Charts – 16 December 2012

Posted on Monday, December 17, 2012 by Paul in Music

It’s the release week of the X Factor winner’s single!  Will it make number one?  Yes.  Of course it will.  Ooh, the tension.

37.  McFly – “Love is Easy”

This peaked at number 10 a few weeks back before plummetting out of the chart in the band’s traditional fashion, but it rebounds now thanks to an ITV special.

36.  Ellie Goulding – “Anything Could Happen” 

Rebounding after it dropped out of the top 40 last week.

35.  Emeli Sande – “Clown”

This is Emeli Sande’s next single, which technically doesn’t come out until 23 December, but since it’s already available as an album track, it doesn’t matter.  She performed it on the X Factor final, which is why the pre-release promotion has now gone far enough to get her into the top 40 – though it was much higher up in the midweeks, so this is very much a post-TV surge.

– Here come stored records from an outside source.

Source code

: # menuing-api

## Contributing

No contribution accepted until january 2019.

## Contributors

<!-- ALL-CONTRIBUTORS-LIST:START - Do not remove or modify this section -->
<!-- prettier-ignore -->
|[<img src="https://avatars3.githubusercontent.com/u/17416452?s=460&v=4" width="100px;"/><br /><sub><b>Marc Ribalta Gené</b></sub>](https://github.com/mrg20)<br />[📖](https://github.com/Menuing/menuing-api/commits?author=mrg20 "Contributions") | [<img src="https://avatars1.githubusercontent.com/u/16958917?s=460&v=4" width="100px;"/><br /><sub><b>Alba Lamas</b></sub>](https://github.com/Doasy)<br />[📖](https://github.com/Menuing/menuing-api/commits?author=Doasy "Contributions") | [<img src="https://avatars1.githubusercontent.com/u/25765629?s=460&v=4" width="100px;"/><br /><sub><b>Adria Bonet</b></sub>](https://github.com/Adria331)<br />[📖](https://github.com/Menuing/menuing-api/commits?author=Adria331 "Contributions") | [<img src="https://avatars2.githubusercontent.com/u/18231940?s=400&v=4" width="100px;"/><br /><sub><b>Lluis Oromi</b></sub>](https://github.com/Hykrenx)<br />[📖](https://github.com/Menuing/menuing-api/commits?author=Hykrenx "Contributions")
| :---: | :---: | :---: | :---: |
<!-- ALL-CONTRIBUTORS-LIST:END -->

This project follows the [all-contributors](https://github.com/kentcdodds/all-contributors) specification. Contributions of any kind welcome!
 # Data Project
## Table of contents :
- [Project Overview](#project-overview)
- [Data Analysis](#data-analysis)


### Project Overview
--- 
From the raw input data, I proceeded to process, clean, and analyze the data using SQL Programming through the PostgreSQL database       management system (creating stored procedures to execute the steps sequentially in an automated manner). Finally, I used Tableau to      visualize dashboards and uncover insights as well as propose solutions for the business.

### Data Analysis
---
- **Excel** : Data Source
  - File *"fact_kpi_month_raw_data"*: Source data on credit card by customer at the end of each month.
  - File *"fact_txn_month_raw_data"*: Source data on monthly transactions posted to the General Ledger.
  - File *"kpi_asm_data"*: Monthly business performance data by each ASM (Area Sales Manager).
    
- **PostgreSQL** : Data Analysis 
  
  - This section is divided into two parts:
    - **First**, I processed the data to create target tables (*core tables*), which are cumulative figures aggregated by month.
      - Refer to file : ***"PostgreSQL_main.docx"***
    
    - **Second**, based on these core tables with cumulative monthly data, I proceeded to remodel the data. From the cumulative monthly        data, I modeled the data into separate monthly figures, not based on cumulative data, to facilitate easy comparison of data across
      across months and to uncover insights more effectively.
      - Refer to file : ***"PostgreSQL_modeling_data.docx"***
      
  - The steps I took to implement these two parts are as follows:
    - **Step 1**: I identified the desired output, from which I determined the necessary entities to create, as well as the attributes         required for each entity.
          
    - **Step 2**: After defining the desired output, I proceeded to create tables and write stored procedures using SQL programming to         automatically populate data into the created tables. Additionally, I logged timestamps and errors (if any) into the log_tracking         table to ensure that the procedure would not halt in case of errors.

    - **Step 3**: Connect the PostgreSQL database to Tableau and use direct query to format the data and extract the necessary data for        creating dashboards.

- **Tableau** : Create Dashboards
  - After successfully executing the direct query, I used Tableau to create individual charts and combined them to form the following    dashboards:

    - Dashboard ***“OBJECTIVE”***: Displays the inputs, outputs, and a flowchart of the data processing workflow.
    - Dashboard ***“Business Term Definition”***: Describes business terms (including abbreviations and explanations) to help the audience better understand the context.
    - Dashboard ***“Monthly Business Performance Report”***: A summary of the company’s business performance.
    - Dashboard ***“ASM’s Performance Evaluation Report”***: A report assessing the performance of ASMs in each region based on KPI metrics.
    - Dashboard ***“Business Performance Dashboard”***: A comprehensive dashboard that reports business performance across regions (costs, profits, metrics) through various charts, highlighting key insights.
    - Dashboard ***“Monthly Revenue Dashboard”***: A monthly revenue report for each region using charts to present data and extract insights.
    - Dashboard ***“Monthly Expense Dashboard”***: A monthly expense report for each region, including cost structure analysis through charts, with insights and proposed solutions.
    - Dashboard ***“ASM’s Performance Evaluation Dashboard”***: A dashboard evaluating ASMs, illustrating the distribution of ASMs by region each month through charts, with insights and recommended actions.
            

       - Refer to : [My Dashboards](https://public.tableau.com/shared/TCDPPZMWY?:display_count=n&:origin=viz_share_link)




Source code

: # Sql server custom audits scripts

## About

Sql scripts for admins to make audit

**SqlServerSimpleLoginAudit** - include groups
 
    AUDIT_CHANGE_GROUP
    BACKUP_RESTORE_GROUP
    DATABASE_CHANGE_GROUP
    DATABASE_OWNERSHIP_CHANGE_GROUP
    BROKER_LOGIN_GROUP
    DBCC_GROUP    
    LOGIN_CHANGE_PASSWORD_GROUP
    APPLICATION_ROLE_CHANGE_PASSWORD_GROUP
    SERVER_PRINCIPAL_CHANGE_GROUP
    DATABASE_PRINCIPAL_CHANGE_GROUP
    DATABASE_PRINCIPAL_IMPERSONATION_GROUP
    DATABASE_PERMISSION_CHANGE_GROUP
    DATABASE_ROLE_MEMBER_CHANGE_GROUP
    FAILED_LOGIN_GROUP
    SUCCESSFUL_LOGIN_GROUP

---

Whoever booked this song for the X Factor final either has a very strange sense of humour, or completely missed the point.  It’s a song about the tragic fate of a desperate wannabe selling out for a chance at stardom.  Just for the benefit of anyone who really can’t figure out what that might be getting at – such as the guest bookers on X Factor, apparently – the video depicts her being harangued into signing a contract, in front of a wall covered in the slogan “ANYWHERE IN THE WORLD AND THE SOLAR SYSTEM”.  Google that phrase and you’ll find all the top hits are negative stories about the contracts Simon Cowell offers to contestants on his talent shows.

24.  Daley (featuring Jessie J) – “Remember Me”

A rare attempt to launch a new artist in the immediate run-up to Christmas.  Gareth Daley is a singer-songwriter who the BBC had on their list for ones to watch in 2011, but it’s taken him this long to actually get a single out with substantial promotion.  For a bit of promotional assistance, he also gets Jessie J helping him out.  (It also helps keep her name in circulation, given that she hasn’t had a record out in eight months.)

The chorus is based on “Remember Me” by BlueBoy, a number 8 hit in 1997 which holds up well.  In its turn, it lifted the vocal from “Woman of the Ghetto” by Marlena Shaw.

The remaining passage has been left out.